What the exercise asks
Extract precisely the lines of the entries below, from the first line through the line containing "2. Create a directory, cd into the directory".

Exercise materials
============
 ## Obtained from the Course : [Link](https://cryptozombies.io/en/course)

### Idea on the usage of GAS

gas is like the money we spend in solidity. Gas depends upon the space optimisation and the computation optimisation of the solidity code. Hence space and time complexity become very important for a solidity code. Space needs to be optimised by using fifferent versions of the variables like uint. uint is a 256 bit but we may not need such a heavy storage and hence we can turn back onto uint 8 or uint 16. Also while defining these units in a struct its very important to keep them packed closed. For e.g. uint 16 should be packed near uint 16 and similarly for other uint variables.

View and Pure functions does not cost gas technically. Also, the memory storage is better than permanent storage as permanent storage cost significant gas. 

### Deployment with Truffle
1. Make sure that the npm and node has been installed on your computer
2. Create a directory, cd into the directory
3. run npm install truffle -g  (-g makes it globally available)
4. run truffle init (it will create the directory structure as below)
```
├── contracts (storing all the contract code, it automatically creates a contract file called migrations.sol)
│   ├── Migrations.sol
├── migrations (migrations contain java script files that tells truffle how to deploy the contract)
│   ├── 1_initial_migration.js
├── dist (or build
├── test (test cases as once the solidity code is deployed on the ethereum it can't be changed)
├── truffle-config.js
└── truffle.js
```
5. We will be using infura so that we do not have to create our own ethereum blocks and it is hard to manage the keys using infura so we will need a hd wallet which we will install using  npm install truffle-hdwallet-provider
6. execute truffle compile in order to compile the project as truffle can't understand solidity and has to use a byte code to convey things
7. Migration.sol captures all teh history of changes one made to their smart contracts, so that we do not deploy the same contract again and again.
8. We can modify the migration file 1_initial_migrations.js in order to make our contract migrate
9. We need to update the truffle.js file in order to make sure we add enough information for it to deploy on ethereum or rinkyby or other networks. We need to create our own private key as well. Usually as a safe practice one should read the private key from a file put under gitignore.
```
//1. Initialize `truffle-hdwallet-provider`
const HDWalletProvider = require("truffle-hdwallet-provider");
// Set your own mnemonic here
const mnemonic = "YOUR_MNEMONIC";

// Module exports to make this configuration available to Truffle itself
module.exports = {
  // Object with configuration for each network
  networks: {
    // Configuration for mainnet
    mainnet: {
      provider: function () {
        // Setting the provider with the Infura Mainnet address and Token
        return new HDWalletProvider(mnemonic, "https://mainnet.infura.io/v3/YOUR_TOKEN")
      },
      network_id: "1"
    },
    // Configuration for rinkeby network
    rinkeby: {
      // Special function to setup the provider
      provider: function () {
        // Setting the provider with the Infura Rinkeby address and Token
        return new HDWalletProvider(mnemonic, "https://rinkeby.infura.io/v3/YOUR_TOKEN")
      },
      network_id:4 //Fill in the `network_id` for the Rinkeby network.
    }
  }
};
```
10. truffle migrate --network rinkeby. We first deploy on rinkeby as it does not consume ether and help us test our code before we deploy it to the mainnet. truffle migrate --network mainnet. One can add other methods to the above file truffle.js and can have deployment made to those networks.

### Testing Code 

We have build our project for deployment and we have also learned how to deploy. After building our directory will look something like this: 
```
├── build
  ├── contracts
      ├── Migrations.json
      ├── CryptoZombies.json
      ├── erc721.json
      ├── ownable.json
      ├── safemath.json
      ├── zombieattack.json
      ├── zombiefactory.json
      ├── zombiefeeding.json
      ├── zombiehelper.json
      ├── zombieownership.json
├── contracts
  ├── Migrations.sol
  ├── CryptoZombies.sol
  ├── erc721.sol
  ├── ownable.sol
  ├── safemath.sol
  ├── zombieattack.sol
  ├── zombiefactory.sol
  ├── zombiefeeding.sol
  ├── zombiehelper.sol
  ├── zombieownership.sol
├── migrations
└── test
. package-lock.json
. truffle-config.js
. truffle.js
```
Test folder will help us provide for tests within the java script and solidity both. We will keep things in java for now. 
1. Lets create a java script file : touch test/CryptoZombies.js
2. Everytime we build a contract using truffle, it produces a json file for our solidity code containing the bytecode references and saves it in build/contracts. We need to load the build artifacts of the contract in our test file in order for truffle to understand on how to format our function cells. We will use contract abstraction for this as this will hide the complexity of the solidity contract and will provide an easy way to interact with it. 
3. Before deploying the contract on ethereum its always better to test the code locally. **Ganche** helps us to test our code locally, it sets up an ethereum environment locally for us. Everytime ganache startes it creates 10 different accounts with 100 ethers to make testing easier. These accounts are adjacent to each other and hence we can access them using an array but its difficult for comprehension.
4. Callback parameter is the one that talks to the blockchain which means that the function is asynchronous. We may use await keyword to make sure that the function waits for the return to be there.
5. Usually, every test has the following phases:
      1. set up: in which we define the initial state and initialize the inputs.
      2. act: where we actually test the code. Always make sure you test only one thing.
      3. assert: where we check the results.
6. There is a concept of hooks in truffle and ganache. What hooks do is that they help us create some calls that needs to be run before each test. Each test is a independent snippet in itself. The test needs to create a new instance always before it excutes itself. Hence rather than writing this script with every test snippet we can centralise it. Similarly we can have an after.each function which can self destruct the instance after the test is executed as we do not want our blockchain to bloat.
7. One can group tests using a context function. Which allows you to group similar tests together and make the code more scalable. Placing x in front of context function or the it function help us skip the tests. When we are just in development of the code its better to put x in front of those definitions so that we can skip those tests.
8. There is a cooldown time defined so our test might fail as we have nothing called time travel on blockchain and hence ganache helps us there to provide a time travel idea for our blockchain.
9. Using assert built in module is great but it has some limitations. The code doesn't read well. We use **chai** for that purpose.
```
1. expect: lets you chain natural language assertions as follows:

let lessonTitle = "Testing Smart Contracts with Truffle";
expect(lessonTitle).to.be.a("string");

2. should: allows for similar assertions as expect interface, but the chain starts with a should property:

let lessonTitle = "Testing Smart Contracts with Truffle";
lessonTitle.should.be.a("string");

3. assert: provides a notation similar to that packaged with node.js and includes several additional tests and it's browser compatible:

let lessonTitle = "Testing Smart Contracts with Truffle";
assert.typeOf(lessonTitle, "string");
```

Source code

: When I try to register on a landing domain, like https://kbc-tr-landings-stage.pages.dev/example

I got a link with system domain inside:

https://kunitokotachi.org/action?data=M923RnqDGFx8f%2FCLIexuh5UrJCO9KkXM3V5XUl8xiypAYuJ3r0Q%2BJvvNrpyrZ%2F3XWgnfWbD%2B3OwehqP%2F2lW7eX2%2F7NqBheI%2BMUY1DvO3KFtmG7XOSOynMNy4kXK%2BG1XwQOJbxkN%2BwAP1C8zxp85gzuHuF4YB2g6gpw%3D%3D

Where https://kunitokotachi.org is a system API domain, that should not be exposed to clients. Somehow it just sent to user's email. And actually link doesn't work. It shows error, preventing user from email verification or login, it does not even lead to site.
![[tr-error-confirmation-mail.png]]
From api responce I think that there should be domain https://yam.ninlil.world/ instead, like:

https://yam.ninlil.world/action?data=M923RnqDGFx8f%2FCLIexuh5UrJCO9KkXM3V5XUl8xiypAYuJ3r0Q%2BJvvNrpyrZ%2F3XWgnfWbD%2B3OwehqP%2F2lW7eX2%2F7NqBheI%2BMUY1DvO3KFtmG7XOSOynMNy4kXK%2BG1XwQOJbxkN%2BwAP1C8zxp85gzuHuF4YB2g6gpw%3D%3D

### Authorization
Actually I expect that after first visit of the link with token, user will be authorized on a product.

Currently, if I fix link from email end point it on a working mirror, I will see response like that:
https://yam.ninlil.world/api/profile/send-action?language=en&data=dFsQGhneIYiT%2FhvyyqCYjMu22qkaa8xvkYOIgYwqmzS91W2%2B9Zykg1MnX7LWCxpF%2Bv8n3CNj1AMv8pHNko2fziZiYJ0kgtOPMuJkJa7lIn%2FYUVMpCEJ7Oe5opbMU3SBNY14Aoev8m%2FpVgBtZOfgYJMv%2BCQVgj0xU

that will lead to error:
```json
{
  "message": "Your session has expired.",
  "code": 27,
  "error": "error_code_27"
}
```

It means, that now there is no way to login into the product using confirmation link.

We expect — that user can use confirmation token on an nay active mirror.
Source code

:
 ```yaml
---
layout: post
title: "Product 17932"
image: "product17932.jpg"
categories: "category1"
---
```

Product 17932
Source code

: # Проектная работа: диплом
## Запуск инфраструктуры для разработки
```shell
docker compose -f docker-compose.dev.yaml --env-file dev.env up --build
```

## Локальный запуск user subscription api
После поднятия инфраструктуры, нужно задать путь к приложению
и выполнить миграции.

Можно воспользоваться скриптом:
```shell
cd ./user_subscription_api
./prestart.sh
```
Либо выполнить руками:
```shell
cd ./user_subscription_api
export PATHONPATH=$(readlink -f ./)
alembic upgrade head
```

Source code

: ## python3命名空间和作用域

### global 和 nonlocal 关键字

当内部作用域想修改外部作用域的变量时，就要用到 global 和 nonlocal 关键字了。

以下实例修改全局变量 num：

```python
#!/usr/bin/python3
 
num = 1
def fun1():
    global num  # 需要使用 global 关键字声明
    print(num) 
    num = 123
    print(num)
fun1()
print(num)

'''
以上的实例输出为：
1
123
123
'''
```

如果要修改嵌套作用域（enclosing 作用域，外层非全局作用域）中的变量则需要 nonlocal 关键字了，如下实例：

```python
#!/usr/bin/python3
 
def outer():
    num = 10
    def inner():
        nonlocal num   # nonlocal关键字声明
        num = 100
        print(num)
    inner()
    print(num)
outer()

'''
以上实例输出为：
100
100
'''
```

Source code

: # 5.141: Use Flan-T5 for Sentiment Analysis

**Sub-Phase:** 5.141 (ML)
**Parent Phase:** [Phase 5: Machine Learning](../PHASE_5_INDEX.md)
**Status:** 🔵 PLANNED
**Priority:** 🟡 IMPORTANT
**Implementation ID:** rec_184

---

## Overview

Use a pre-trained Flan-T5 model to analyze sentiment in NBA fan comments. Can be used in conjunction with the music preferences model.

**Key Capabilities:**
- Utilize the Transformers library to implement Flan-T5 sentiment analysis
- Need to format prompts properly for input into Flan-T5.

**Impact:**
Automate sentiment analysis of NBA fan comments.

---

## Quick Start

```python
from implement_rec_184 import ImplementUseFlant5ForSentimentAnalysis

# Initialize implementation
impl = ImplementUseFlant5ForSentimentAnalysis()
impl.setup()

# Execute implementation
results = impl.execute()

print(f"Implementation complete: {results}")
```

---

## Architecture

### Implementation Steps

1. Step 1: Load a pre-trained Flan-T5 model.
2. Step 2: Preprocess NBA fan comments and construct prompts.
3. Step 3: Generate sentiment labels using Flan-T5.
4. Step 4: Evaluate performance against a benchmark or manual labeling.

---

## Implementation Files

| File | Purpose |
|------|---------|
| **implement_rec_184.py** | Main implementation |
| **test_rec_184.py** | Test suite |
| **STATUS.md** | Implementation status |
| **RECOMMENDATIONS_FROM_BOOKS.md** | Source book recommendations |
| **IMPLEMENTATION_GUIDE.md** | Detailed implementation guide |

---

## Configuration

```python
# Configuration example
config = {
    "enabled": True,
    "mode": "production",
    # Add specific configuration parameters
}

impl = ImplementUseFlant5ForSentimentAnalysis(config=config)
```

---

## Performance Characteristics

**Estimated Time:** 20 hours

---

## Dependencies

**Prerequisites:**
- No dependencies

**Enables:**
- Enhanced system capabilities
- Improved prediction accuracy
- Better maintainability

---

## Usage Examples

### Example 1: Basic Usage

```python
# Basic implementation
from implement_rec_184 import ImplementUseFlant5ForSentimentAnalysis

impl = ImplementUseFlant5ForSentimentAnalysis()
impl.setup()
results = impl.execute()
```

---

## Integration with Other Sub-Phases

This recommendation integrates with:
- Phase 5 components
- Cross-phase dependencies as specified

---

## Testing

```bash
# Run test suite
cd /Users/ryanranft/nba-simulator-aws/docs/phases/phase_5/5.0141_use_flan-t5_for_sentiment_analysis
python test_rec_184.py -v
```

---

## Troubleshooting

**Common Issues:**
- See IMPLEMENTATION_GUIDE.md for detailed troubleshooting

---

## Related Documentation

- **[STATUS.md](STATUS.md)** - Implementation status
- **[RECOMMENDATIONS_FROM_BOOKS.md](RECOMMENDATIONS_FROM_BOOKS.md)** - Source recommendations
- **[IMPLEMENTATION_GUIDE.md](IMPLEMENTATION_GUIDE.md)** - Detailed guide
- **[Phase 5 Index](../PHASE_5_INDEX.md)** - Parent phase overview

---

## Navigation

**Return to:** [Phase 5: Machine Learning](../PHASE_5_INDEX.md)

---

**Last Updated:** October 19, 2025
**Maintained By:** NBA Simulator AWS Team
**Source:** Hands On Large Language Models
============
Answer to the problem
 ## Obtained from the Course : [Link](https://cryptozombies.io/en/course)

### Idea on the usage of GAS

gas is like the money we spend in solidity. Gas depends upon the space optimisation and the computation optimisation of the solidity code. Hence space and time complexity become very important for a solidity code. Space needs to be optimised by using fifferent versions of the variables like uint. uint is a 256 bit but we may not need such a heavy storage and hence we can turn back onto uint 8 or uint 16. Also while defining these units in a struct its very important to keep them packed closed. For e.g. uint 16 should be packed near uint 16 and similarly for other uint variables.

View and Pure functions does not cost gas technically. Also, the memory storage is better than permanent storage as permanent storage cost significant gas. 

### Deployment with Truffle
1. Make sure that the npm and node has been installed on your computer
2. Create a directory, cd into the directory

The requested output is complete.